Data to process:

════════════════

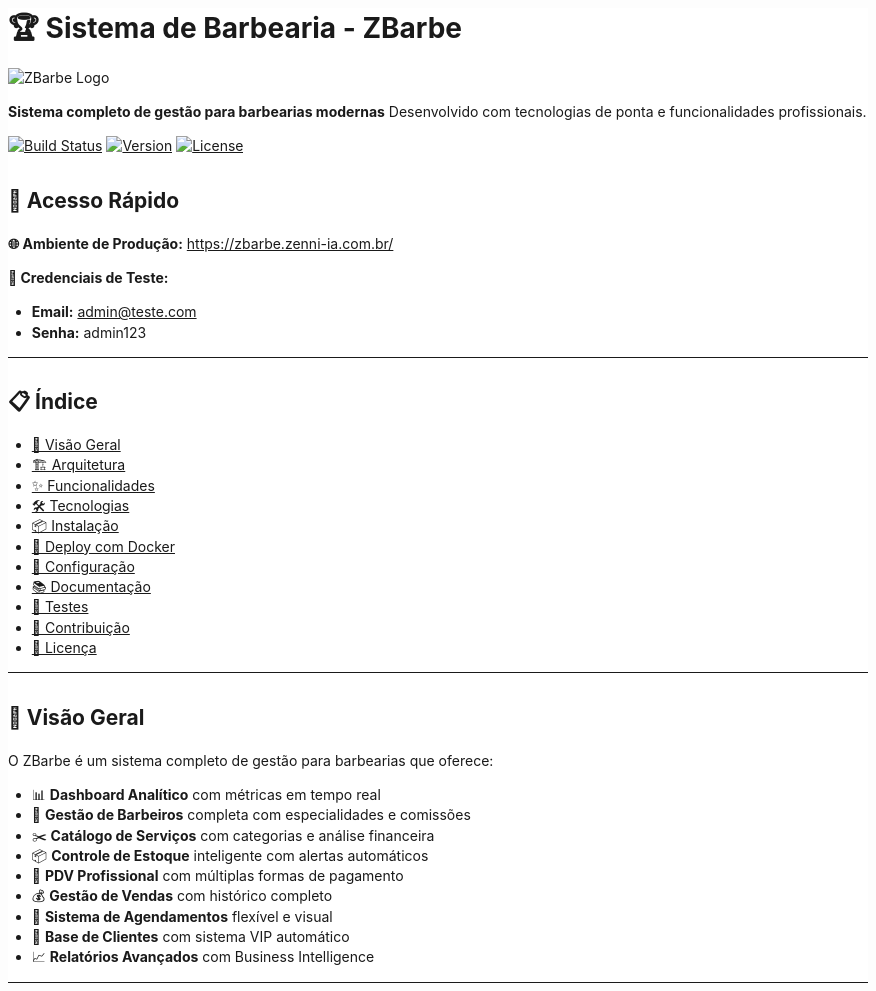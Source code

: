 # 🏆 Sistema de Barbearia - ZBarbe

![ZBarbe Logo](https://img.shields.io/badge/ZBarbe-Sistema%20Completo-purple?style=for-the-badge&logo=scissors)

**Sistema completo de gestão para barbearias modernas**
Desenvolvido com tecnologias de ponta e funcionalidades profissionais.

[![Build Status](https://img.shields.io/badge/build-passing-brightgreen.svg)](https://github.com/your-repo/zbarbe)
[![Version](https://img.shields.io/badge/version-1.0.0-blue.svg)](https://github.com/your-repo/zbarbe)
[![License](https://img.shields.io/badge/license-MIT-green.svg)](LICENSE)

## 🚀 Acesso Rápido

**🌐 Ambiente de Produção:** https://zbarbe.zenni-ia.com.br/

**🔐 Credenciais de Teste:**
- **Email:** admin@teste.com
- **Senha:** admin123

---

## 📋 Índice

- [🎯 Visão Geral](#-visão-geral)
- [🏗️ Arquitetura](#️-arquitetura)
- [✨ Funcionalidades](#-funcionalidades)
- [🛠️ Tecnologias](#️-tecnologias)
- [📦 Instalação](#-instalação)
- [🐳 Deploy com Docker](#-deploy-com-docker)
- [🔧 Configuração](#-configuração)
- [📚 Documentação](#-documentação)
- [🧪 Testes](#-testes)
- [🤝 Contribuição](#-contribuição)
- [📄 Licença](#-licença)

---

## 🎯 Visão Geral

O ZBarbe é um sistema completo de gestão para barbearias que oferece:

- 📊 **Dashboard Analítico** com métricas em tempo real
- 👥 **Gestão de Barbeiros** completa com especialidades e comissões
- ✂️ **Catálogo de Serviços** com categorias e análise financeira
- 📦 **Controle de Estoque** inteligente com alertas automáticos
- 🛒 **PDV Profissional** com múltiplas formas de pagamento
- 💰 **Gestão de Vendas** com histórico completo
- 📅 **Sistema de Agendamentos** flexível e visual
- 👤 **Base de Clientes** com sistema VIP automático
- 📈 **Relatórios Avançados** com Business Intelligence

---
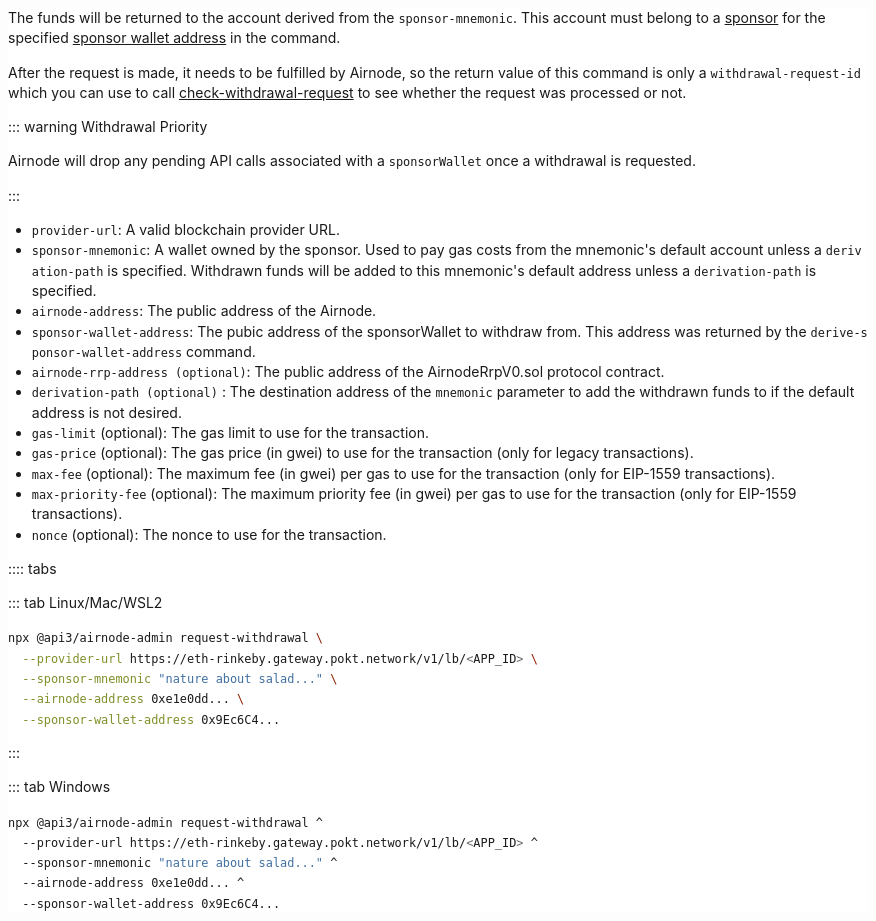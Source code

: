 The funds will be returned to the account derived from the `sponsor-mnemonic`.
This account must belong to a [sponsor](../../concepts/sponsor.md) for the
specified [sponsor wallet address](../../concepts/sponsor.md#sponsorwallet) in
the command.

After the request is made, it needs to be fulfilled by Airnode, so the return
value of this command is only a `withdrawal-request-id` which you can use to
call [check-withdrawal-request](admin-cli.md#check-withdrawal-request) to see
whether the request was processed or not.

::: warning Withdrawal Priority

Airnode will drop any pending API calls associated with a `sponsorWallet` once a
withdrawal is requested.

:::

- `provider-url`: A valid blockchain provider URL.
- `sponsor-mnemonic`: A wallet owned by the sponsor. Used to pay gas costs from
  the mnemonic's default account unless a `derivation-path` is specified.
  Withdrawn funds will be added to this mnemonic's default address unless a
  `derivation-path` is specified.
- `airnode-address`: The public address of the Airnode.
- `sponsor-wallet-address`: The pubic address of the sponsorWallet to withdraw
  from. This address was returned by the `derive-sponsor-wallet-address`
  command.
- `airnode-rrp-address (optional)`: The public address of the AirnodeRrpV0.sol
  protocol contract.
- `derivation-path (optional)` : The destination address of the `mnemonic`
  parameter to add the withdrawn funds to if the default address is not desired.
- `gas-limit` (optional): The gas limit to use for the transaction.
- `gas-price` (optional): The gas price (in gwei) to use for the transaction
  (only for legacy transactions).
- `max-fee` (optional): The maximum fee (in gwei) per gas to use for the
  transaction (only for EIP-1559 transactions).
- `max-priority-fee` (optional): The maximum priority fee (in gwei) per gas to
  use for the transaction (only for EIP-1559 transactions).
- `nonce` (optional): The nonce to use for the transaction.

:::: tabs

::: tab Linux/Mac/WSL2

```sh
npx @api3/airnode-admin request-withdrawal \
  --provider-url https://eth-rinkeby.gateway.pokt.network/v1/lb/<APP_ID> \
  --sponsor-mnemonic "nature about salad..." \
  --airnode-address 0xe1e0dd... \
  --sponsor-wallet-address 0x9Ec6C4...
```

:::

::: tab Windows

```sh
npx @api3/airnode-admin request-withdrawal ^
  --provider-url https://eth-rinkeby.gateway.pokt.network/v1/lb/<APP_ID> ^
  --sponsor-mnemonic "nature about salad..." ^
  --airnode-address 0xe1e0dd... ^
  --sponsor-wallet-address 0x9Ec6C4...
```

════════════════

Problem statement:
A verbatim reproduction is expected: starting at the line above that has "- 🛒 **PDV Profissional**", ending at the line that has "priority fee (in gwei) per gas to", both included, and with no pictures and no other lines.

Solved exercise:
- 🛒 **PDV Profissional** com múltiplas formas de pagamento
- 💰 **Gestão de Vendas** com histórico completo
- 📅 **Sistema de Agendamentos** flexível e visual
- 👤 **Base de Clientes** com sistema VIP automático
- 📈 **Relatórios Avançados** com Business Intelligence

---
Source code

: The funds will be returned to the account derived from the `sponsor-mnemonic`.
This account must belong to a [sponsor](../../concepts/sponsor.md) for the
specified [sponsor wallet address](../../concepts/sponsor.md#sponsorwallet) in
the command.

After the request is made, it needs to be fulfilled by Airnode, so the return
value of this command is only a `withdrawal-request-id` which you can use to
call [check-withdrawal-request](admin-cli.md#check-withdrawal-request) to see
whether the request was processed or not.

::: warning Withdrawal Priority

Airnode will drop any pending API calls associated with a `sponsorWallet` once a
withdrawal is requested.

:::

- `provider-url`: A valid blockchain provider URL.
- `sponsor-mnemonic`: A wallet owned by the sponsor. Used to pay gas costs from
  the mnemonic's default account unless a `derivation-path` is specified.
  Withdrawn funds will be added to this mnemonic's default address unless a
  `derivation-path` is specified.
- `airnode-address`: The public address of the Airnode.
- `sponsor-wallet-address`: The pubic address of the sponsorWallet to withdraw
  from. This address was returned by the `derive-sponsor-wallet-address`
  command.
- `airnode-rrp-address (optional)`: The public address of the AirnodeRrpV0.sol
  protocol contract.
- `derivation-path (optional)` : The destination address of the `mnemonic`
  parameter to add the withdrawn funds to if the default address is not desired.
- `gas-limit` (optional): The gas limit to use for the transaction.
- `gas-price` (optional): The gas price (in gwei) to use for the transaction
  (only for legacy transactions).
- `max-fee` (optional): The maximum fee (in gwei) per gas to use for the
  transaction (only for EIP-1559 transactions).
- `max-priority-fee` (optional): The maximum priority fee (in gwei) per gas to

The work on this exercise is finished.